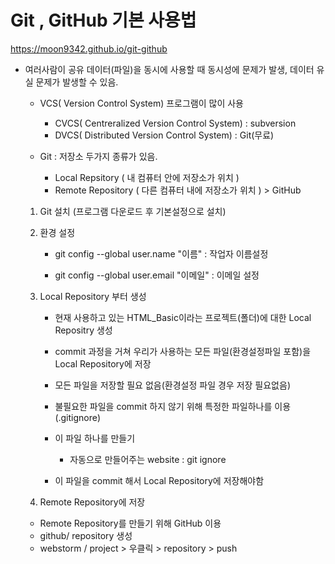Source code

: # Git , GitHub 기본 사용법



https://moon9342.github.io/git-github

- 여러사람이 공유 데이터(파일)을 동시에 사용할 때 동시성에 문제가 발생, 데이터 유실 문제가 발생할 수 있음.

  - VCS( Version Control System) 프로그램이 많이 사용

    - CVCS( Centreralized Version Control System) : subversion
    - DVCS( Distributed Version Control System) : Git(무료)

    

  - Git : 저장소 두가지 종류가 있음.

    - Local Repsitory ( 내 컴퓨터 안에 저장소가 위치 )
    - Remote Repository ( 다른 컴퓨터 내에 저장소가 위치 ) > GitHub

  

  1. Git 설치 (프로그램 다운로드 후 기본설정으로 설치)

     

  2. 환경 설정

     - git config --global user.name "이름" : 작업자 이름설정

     - git config --global user.email "이메일" : 이메일 설정

       

  3. Local Repository 부터 생성

     - 현재 사용하고 있는 HTML_Basic이라는 프로젝트(폴더)에 대한 Local Repositry 생성

     - commit 과정을 거쳐 우리가 사용하는 모든 파일(환경설정파일 포함)을 Local Repository에 저장

     - 모든 파일을 저장할 필요 없음(환경설정 파일 경우 저장 필요없음) 

     - 불필요한 파일을 commit 하지 않기 위해 특정한 파일하나를 이용 (.gitignore)

     - 이 파일 하나를 만들기

       - 자동으로 만들어주는 website : git ignore

     - 이 파일을 commit 해서 Local Repository에 저장해야함

       

  4.  Remote Repository에 저장

     - Remote Repository를 만들기 위해 GitHub 이용
     - github/ repository 생성
     - webstorm / project > 우클릭 > repository > push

◆ DIRECTIONS FOR THIS TASK ◆
From the opening line of the entries above to the line containing "- CVCS( Centreralized", please transcribe each line exactly, skipping every picture.

◆ EXERCISE RESULT ◆
Source code

: # Git , GitHub 기본 사용법



https://moon9342.github.io/git-github

- 여러사람이 공유 데이터(파일)을 동시에 사용할 때 동시성에 문제가 발생, 데이터 유실 문제가 발생할 수 있음.

  - VCS( Version Control System) 프로그램이 많이 사용

    - CVCS( Centreralized Version Control System) : subversion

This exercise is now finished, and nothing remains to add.